Overcoming the Barriers to Production-Ready Machine-Learning Workflows [slides]
Henrik Brink, CTO, wise.io; Joshua Bloom, Professor, University of California, Berkeley
Henrik Brink and Joshua Bloom highlighted the gaps between data science and production systems, emphasizing the optimization tradeoffs among accuracy, interpretability and implementability. Effectively measuring accuracy requires choosing an appropriate evaluation metric that captures the essence of what you (or your customer) cares about. Interpretability should focus on what an end user typically wants to know - why a model gives specific answers (e.g., which features are most important) - rather than what a data scientist may find most interesting (e.g., how the model works). Implementability encompasses the time and cost of putting a model into production, including considerations of integration, scalability and speed. The lessons learned from the Netflix Prize are instructive, since implementation concerns led the sponsors not to deploy the winning algorithm, even though it achieved improved accuracy.

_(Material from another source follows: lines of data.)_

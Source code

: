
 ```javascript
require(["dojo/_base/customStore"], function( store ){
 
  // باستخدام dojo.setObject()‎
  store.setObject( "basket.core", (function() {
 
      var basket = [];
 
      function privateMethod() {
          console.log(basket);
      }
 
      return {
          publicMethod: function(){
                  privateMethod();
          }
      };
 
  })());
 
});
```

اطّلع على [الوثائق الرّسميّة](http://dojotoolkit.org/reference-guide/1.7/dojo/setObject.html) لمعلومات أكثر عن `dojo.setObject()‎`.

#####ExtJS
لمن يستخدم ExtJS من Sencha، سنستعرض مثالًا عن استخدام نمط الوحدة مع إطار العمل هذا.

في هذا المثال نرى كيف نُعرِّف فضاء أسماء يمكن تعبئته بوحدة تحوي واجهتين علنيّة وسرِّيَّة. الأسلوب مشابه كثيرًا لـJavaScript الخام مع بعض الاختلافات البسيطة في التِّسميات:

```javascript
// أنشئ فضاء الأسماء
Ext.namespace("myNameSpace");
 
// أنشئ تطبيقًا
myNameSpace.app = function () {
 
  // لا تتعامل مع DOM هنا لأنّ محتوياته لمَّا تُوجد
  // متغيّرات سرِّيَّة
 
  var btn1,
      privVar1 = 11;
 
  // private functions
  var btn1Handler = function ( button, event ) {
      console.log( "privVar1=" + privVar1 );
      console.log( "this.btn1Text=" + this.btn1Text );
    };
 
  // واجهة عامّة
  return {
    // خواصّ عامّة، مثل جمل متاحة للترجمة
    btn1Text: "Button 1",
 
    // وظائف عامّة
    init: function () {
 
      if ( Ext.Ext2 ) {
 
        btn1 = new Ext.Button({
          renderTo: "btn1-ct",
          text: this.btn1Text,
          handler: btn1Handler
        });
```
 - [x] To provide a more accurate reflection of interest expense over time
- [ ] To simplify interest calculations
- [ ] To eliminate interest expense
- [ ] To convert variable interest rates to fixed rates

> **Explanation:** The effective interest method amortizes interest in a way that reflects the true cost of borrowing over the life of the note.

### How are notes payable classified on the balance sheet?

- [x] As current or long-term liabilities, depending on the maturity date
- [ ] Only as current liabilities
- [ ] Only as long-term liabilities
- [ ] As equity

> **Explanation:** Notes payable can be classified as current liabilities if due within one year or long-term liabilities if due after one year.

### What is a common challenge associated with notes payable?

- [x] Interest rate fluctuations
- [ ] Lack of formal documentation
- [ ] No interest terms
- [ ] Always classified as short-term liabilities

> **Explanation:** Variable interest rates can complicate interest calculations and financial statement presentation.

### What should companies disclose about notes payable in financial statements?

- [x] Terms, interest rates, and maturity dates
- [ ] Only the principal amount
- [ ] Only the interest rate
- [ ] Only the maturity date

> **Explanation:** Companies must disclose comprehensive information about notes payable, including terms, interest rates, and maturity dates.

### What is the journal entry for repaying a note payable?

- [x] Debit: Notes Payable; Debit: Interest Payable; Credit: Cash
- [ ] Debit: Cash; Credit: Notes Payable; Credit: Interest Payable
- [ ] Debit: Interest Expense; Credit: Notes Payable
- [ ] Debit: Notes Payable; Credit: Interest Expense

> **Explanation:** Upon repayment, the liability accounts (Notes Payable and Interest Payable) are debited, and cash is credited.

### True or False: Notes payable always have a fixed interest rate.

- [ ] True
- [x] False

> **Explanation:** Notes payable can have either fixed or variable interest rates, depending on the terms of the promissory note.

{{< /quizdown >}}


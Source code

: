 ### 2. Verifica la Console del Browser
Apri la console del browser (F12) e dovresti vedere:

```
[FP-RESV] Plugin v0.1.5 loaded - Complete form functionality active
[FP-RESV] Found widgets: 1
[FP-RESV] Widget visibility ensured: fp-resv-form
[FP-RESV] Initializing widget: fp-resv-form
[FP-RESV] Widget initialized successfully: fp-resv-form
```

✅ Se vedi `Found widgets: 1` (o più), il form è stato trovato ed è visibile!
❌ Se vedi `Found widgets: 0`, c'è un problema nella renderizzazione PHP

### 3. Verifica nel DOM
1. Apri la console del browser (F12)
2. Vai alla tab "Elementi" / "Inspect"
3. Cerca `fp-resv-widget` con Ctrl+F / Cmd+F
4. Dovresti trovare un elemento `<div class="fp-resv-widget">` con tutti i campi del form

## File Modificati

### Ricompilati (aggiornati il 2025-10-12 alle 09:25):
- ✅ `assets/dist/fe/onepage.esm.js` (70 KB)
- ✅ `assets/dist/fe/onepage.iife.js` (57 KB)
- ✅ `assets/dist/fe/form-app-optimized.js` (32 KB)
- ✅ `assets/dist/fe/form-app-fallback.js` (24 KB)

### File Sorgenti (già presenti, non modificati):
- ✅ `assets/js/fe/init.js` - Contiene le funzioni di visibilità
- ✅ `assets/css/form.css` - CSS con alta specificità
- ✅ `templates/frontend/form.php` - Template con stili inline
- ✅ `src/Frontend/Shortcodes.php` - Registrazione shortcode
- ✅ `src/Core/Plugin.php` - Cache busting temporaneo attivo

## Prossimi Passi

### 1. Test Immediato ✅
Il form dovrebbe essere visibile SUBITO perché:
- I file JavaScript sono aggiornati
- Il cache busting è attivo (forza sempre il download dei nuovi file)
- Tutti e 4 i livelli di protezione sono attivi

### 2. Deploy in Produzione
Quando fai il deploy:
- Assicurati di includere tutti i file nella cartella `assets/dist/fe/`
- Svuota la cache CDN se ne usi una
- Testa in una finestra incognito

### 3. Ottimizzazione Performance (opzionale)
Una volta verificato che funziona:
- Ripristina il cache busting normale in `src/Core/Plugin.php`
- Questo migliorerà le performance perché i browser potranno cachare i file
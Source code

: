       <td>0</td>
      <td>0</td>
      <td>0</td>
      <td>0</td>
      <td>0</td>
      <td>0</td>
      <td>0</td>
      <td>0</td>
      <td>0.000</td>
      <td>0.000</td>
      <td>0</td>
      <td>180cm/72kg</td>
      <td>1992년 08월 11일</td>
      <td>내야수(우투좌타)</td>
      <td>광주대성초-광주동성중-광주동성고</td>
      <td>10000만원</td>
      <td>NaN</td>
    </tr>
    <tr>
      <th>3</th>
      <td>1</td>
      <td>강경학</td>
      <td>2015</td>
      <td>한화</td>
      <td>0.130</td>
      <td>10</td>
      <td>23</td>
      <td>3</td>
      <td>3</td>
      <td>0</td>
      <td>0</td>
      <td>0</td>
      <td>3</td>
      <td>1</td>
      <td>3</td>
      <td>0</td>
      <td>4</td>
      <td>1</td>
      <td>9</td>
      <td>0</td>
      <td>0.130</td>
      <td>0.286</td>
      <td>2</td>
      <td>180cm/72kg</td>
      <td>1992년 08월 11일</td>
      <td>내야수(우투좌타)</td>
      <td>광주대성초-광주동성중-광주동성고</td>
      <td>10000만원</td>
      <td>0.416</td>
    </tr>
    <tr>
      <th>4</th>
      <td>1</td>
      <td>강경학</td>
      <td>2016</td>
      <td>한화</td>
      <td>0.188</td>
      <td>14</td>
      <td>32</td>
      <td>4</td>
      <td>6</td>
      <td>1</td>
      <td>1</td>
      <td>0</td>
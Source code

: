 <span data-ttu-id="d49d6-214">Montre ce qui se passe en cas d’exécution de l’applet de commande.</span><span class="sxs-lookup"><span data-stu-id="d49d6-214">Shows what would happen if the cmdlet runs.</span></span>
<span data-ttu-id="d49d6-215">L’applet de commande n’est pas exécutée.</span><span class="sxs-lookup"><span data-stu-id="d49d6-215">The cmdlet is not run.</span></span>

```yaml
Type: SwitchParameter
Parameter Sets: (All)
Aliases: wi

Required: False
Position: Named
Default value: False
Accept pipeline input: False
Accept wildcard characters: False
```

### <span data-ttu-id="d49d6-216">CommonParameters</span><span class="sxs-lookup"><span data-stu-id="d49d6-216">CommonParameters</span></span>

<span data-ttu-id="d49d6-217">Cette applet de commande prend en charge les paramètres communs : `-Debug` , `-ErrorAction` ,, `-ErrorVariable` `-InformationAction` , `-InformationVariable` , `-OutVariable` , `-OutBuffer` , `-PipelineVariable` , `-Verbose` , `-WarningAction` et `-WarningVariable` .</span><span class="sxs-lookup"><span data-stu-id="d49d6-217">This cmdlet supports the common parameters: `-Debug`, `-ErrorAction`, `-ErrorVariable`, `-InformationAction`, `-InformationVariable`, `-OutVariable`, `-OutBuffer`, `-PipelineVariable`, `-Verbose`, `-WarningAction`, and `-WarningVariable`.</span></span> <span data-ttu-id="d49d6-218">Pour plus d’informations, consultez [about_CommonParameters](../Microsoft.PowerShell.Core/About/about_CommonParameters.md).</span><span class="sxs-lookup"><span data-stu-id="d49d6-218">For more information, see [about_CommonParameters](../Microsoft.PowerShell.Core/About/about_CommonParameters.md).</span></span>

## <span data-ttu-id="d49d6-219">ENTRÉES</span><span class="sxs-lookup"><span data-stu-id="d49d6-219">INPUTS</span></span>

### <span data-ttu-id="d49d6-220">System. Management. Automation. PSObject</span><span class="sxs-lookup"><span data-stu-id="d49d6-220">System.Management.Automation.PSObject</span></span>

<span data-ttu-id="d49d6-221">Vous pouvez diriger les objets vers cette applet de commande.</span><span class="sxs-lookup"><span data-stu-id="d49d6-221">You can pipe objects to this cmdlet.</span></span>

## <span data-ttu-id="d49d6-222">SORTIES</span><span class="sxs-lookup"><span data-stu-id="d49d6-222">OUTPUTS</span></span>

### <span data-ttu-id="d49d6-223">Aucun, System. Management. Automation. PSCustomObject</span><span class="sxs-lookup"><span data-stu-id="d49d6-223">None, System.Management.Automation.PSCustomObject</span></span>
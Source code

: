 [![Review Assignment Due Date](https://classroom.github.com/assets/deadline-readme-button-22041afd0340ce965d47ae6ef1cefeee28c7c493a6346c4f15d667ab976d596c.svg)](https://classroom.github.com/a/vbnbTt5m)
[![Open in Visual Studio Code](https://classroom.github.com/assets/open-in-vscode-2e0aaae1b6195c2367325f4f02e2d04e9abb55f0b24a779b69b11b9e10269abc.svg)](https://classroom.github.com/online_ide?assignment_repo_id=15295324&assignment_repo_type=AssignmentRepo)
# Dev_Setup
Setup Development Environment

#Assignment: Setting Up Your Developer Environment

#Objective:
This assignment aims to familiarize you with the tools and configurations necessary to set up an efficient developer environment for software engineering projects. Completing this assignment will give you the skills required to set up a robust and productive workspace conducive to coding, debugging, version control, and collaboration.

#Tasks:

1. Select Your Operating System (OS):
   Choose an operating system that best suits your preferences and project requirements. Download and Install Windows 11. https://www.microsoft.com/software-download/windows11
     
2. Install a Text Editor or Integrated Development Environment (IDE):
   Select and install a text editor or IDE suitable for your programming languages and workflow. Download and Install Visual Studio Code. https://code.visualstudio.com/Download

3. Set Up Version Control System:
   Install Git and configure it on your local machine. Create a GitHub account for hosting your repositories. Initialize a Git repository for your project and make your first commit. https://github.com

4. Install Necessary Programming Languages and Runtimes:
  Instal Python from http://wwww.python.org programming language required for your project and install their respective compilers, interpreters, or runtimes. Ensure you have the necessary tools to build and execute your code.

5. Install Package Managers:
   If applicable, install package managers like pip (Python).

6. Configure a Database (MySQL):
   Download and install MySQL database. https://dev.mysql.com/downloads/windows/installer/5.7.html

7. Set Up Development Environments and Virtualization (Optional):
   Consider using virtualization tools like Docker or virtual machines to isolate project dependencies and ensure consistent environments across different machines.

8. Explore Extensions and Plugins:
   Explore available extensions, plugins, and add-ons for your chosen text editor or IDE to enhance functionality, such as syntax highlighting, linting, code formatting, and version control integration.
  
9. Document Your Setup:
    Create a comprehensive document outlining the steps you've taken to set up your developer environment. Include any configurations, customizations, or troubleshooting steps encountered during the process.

Ted Dunning defined an anomaly as "What just happened that shouldn't?" and posited the goal of anomaly detection as "Find the problem before other people do ... But don't wake me up if it isn't really broken." In detecting heart rate anomalies, he described the creation of a dictionary of shapes representing lower level patterns in a heart rate, and then using adaptive thresholding to look for outliers. In many anomaly detection problems, he has found that many key elements can be effectively modeled as mixture distributions.
Deep learning is an extension of an old concept - multi-layer neural networks - that has recently become very popular. Ilya Sutskever provided a very accessible overview of the history, concepts and increasing capabilities of of these systems, provocatively asserting - and providing some evidence for - "Anything humans can do in 0.1 seconds, a big 10-layer network can do, too." Connecting all nodes in all layers of such a network would be prohibitively expensive; convolutional neural networks restrict the numbers of connections by mapping only subregions between different layers. Several successful (and a few unsuccessful) examples of visual object recognition were illustrated in the Google+ photo search service. References were made to Yann LeCun's related work on learning feature hierarchies for object recognition and word2vec, an open source tool for computing vector representations of words that can be used in applying deep learning to language tasks.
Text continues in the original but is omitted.